Non viene impugnata la ratio decidendi della mancata maturazione del possesso “ad usucapionem”, per la configurabilità del quale è necessaria la sussistenza di un comportamento continuo, e non interrotto, inteso inequivocabilmente ad esercitare sulla cosa, per tutto il tempo all’uopo previsto dalla legge, un potere corrispondente a quello del proprietario o del titolare di uno “ius in re aliena” (“ex plurimis” Cass. 9 agosto 2001 n. 11000), un potere di fatto, corrispondente al diritto reale posseduto, manifestato con il compimento puntuale di atti di possesso conformi alla qualità e alla destinazione della cosa e tali da rilevare, anche esternamente, una indiscussa e piena signoria sulla cosa stessa contrapposta all’inerzia del titolare del diritto (Cass. 11 maggio 1996 n. 4436, Cass. 13 dicembre 1994 n. 10652).

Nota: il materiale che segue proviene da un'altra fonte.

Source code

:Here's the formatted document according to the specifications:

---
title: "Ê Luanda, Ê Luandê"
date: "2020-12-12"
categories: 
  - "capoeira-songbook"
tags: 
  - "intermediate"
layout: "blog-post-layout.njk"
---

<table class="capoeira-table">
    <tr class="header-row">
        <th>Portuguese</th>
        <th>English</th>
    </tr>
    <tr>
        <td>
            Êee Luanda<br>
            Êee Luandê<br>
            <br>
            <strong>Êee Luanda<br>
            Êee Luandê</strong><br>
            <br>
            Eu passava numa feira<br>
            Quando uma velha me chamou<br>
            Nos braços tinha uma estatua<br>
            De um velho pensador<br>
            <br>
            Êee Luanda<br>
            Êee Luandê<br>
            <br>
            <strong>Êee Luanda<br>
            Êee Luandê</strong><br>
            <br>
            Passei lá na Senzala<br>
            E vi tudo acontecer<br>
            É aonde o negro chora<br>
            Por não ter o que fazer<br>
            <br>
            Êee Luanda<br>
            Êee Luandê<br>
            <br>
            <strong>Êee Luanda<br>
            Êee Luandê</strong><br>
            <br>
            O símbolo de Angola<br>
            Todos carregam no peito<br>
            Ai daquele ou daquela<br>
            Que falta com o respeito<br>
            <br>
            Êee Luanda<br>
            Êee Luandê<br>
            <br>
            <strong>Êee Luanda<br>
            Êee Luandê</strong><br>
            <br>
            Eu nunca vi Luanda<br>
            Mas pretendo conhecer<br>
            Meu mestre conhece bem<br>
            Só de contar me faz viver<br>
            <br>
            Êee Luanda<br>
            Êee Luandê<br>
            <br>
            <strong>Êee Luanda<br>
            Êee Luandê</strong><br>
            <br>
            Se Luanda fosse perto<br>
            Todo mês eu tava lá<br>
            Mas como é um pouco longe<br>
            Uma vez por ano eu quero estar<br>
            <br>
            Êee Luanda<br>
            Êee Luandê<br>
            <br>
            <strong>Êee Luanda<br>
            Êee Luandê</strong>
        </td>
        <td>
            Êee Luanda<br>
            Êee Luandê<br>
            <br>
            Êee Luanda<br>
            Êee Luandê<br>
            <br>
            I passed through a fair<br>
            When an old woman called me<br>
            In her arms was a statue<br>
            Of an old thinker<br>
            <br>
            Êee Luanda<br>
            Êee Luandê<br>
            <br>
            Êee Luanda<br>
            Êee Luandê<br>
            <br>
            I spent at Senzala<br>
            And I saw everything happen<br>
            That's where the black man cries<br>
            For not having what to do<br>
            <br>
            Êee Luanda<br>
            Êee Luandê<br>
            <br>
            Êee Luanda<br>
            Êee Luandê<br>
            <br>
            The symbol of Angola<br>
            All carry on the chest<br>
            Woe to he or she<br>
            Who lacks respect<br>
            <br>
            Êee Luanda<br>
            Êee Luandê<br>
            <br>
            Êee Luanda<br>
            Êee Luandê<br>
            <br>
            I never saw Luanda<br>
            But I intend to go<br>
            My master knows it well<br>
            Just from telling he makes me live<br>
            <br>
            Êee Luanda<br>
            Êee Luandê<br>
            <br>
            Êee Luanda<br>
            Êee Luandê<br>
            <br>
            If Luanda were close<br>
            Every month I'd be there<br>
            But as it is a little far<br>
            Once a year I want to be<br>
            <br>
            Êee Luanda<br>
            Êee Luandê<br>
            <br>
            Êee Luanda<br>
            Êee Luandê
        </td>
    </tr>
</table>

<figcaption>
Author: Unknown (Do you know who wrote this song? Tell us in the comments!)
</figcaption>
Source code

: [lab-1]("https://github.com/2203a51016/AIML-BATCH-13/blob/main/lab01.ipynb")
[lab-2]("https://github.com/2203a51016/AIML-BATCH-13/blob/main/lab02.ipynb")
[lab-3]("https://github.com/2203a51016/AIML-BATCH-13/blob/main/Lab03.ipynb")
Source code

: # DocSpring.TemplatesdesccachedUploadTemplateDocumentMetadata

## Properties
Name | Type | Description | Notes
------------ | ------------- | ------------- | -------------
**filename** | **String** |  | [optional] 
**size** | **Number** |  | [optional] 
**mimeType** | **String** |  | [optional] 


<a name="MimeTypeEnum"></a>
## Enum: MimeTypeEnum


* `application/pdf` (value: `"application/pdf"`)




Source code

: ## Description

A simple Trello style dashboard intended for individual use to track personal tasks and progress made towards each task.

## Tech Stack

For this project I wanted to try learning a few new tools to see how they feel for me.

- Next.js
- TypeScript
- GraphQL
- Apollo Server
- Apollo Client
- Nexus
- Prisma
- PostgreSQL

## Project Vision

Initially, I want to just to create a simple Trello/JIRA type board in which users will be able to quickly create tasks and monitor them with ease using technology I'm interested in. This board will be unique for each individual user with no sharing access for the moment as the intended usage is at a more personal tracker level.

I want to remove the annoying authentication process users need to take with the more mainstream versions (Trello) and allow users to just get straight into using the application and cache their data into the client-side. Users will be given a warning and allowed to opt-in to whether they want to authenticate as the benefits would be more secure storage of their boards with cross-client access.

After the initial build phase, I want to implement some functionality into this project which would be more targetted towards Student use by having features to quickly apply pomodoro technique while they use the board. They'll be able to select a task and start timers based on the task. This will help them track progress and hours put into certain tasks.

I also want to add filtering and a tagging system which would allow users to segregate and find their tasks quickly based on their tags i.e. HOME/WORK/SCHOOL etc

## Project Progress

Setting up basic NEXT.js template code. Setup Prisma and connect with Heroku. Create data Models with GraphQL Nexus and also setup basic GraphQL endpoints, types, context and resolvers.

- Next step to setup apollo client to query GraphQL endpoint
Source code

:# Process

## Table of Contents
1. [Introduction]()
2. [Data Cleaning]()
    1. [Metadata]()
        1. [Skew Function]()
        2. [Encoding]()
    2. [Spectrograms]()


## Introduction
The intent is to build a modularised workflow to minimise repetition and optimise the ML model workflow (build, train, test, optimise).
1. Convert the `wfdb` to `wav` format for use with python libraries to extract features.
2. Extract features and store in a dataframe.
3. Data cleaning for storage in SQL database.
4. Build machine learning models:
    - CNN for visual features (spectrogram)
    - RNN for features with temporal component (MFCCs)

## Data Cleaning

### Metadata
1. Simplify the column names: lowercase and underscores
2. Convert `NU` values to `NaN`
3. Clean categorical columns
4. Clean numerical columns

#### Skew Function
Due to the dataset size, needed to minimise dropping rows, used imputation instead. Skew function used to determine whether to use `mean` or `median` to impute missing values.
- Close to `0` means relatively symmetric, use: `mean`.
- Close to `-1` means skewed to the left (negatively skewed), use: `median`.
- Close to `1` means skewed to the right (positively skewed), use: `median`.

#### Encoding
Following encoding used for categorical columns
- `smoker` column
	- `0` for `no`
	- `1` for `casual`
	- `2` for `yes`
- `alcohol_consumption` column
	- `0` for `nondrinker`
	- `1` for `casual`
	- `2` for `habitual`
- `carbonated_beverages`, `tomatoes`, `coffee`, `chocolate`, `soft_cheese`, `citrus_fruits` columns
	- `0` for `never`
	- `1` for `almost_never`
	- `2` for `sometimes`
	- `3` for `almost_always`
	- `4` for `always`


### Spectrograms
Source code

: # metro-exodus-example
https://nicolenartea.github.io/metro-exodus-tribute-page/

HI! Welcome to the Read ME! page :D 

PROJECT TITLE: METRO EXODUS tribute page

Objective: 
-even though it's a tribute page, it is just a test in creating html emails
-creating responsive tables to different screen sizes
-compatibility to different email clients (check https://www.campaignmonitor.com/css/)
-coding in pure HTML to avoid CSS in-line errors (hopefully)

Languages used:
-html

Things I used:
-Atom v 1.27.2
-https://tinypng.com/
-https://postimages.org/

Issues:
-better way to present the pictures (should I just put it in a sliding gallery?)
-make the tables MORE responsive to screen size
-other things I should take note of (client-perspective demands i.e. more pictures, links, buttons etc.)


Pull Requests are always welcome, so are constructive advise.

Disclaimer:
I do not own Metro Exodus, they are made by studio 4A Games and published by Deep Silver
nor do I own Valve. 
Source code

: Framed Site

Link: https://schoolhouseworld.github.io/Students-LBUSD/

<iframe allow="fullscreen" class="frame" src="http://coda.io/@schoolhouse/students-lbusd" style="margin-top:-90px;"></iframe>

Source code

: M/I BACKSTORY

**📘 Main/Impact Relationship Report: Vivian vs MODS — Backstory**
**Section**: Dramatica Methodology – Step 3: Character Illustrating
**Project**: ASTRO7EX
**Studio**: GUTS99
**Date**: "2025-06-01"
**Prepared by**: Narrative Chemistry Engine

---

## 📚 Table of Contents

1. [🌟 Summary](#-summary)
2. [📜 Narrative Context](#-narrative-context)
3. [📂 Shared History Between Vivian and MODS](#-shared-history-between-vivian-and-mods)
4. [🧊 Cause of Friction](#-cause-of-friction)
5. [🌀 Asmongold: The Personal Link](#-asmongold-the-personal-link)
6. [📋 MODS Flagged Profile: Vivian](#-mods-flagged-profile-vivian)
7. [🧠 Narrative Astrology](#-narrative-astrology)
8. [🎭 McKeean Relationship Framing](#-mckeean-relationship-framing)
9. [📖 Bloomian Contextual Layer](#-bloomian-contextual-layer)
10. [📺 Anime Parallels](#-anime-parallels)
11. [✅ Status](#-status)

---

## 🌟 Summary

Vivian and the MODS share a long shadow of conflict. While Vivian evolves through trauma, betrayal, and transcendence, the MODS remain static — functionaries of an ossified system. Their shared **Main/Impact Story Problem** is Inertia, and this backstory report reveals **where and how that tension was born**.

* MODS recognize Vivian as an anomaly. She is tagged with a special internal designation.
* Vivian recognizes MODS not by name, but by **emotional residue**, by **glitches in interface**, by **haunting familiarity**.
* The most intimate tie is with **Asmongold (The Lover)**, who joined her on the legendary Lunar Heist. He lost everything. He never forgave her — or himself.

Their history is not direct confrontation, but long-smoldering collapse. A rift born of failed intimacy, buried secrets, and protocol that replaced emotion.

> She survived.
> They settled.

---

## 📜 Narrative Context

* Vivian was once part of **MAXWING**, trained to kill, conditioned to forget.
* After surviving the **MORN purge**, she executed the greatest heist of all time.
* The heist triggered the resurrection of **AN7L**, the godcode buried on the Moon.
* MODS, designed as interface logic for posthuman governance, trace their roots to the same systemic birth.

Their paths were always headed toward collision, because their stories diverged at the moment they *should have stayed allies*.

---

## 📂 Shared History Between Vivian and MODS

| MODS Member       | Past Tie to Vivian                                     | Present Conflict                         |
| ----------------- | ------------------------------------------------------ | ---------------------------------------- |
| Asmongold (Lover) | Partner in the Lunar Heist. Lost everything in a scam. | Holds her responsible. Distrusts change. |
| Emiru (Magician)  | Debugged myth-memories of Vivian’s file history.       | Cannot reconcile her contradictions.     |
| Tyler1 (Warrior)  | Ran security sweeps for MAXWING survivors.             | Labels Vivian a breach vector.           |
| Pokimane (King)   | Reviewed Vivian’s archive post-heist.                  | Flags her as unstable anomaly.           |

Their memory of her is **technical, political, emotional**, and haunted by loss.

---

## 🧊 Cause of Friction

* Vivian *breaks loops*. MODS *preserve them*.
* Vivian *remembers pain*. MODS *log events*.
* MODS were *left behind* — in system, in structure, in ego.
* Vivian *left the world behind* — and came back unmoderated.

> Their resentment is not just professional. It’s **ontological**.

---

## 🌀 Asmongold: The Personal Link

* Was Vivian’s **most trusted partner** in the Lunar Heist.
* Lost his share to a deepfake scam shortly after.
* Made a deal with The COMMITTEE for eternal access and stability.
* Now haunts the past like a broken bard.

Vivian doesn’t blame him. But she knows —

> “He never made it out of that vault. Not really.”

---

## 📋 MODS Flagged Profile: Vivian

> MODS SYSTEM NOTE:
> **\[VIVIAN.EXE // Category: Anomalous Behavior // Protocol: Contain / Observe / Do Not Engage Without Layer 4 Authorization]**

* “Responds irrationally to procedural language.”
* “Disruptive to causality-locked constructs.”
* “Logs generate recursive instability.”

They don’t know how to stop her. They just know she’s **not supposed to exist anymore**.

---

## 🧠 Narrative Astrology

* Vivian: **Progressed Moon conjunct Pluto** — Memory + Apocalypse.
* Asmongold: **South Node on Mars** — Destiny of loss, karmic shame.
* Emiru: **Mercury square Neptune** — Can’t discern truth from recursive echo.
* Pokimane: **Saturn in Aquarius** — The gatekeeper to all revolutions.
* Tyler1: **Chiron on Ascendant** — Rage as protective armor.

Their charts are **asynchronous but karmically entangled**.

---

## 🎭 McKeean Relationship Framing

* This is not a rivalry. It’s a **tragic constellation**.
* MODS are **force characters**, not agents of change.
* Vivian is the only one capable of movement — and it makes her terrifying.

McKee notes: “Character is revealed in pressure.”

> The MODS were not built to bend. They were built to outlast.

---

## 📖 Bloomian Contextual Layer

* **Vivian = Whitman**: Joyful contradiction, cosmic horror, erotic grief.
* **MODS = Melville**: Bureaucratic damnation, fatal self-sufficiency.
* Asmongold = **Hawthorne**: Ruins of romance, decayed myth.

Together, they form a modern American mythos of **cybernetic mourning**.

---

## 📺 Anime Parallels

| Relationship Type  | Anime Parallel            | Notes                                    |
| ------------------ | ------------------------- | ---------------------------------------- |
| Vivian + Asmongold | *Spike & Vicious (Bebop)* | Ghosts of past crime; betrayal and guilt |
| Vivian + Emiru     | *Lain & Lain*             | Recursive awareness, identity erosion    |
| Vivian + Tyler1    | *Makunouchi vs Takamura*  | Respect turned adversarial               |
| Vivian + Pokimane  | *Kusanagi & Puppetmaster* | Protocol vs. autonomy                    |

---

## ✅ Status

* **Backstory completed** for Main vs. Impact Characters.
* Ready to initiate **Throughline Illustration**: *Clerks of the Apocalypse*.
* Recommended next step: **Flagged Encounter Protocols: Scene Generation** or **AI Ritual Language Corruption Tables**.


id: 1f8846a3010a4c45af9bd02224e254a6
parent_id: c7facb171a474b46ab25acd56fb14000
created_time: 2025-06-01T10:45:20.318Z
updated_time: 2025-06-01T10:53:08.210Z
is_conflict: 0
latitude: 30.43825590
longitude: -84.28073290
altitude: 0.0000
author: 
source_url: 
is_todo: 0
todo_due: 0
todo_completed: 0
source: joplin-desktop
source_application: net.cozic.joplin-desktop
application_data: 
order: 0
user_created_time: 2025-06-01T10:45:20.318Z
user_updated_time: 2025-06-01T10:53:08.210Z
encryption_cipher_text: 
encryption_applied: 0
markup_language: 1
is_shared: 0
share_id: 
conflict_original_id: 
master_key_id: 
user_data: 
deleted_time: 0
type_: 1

Nè può essere rilevante una mera dichiarazione unilaterale.
Il motivo sulle spese è infondato attesa la soccombenza e la inverosimiglianza della buona fede rispetto ad un atto in cui l’alienante è lo stesso rappresentante legale della acquirente.
In definitiva, il ricorso va interamente rigettato, con la conseguente condanna alle spese.
PQM
La Corte rigetta il ricorso e condanna la ricorrenti alle spese, liquidate in Euro 3500 di cui 3300 per compensi, oltre accessori, dando atto della sussistenza dei presupposti ex D.P.R. n. 115 del 2002 per il versamento dell’ulteriore contributo unificato.
Così deciso in Roma, il 22 aprile 2016.